I certainly don’t feel that what you have done or what I plan to do it is running away from responsibility/not utilizing our potential or that we must commercialize and package the golden nuggets of greatness that have been discovered in order to share. I feel like it is the absolute BIGGEST challenge to defy and say NO to the social constructs and pressure of what we are “supposed” to do. To me, I feel like we are different but good different. The ones who can see extra colors in the color spectrum. Special. Enlightened. What have you. We are lucky to have reached (not a higher or superior by ANY means) a level of consciousness that so many aren’t able to. Whether its culture, belief systems, socioeconomic, location and access to knowledge or for any other reason. We, my friend, I consider us are the lucky ones.
Cant wait to dive into this more in 8 (or so) weeks!
XOXO
Baroness
Hey beautiful I’m soooo happy to read your words. What a treat it will be to connect in the flesh and have a truly awakening experience together in Costa Rica. Loving you already!
I don’t understand why or how people say traveling is a waste of your potential or that’s it’s selfish.
Traveling provides so much education, compassion for other cultures and most of all appreciation for our beautiful earth.
Dare I say, i think going back to college or working for a full time corporation would be the true waste of your potential. The gifts you’ve given us women on retreat, the love you share and spread through your blog, the inspiration you give to thousands… you are changing lives! That’s living up to your incredible potential !!!
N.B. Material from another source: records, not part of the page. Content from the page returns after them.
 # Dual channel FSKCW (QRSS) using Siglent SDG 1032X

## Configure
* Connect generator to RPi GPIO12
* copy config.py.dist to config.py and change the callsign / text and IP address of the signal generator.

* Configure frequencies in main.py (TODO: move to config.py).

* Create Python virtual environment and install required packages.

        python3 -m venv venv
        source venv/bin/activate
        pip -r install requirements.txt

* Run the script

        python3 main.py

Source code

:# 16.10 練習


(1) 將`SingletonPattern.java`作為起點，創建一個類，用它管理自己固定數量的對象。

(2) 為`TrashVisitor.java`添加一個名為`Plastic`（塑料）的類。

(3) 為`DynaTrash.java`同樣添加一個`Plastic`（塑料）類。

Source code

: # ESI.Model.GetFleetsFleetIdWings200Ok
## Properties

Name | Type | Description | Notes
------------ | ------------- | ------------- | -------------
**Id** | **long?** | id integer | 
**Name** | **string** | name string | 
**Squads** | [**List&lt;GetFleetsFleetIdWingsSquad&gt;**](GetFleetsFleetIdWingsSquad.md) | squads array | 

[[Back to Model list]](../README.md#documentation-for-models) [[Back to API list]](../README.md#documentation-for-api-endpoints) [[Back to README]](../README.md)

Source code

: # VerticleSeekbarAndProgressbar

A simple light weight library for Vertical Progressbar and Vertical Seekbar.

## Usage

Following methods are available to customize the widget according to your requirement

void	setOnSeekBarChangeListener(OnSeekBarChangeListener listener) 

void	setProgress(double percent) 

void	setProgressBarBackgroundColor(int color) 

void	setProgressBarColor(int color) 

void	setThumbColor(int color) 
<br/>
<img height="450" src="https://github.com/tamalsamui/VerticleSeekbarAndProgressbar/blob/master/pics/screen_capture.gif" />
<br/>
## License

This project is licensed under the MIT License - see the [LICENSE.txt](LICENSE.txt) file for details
And I can’t thank you enough for it
Love you!
Elicia
Awwww sister I love you SOOOOO much. Thank you for being you <3
Dear dear Camille!
What a post! You nailed it for me! I have climbed the career steps. I am using my talents as society requires. But even then people feel like they could tell you to do more. Work more. Become a professor. Have children… Blablabla. Last year I felt so trapped I took six months off.
Left my husband and cat at home. Followed the wind kitesurfing. It was a huge challenge and made me grow in a very special way that
university will never do. It was an unforgettable experience that is so precious that no money in the world could compensate for!
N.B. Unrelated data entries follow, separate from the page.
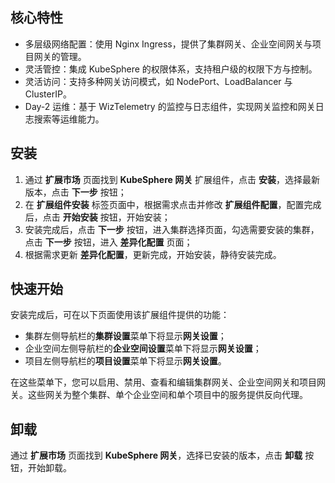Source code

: ## 核心特性

- 多层级网络配置：使用 Nginx Ingress，提供了集群网关、企业空间网关与项目网关的管理。
- 灵活管控：集成 KubeSphere 的权限体系，支持租户级的权限下方与控制。
- 灵活访问：支持多种网关访问模式，如 NodePort、LoadBalancer 与 ClusterIP。
- Day-2 运维：基于 WizTelemetry 的监控与日志组件，实现网关监控和网关日志搜索等运维能力。

## 安装

1. 通过 **扩展市场** 页面找到 **KubeSphere 网关** 扩展组件，点击 **安装**，选择最新版本，点击 **下一步** 按钮；
2. 在 **扩展组件安装** 标签页面中，根据需求点击并修改 **扩展组件配置**，配置完成后，点击 **开始安装** 按钮，开始安装；
3. 安装完成后，点击 **下一步** 按钮，进入集群选择页面，勾选需要安装的集群，点击 **下一步** 按钮，进入 **差异化配置** 页面；
4. 根据需求更新 **差异化配置**，更新完成，开始安装，静待安装完成。

## 快速开始

安装完成后，可在以下页面使用该扩展组件提供的功能：

- 集群左侧导航栏的**集群设置**菜单下将显⽰**网关设置**；
- 企业空间左侧导航栏的**企业空间设置**菜单下将显⽰**网关设置**；
- 项目左侧导航栏的**项目设置**菜单下将显⽰**网关设置**。

在这些菜单下，您可以启用、禁用、查看和编辑集群网关、企业空间网关和项目网关。这些网关为整个集群、单个企业空间和单个项目中的服务提供反向代理。


## 卸载

通过 **扩展市场** 页面找到 **KubeSphere 网关**，选择已安装的版本，点击 **卸载** 按钮，开始卸载。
Do not ever again worry about your talents! You are such a good writer and photographer- you inspire me every time you post. Imagine! I am just some 39 yr old lady from Germany! And you have the power to inspire me and so many others around the world! What an impact! How many lives you save! And by the way: it is so much easier to live the “normal” western life than creating your own! Than truly listen to your wildest dreams and live them! You can be very proud of you! Please keep doing what you are doing and being what you are. And changing. See u in Costa Rica one day! A big hug from lake zuerich!
Sabine thank you so much for your sweet and encouraging comment. I’m so glad to hear that you are asking yourself these questions and expanding yourself and your life. What a courageous journey you are on. Sending you so much love xx
Hey American Girl! Great article! I can totally relate. I lived in Bocas on and off for 5 years and live a life of travel. All the while my friends are doing their thing and giving me grief about when I am ever goona get a real job and settle down. My response to them is settle down is not in my vocabulary!
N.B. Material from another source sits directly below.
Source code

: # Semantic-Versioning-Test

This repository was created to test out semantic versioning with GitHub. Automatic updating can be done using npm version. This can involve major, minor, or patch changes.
One thing I think is completely relevant to add, especially today, is travel is a way for us to experience other cultures, understand them and our global struggles, work together towards our global goals, and spread love and happiness!
The problems we are facing in America today is actually a lack of international experience and a lack of global understanding. So all in all I’d say what you are doing is actually contributing to the greater good! Inspiring others to travel, always sharing positive vibes and tips on healthy living, etc. You go girl! And besides, NYC will always be there if you decide to take on the challenge one day!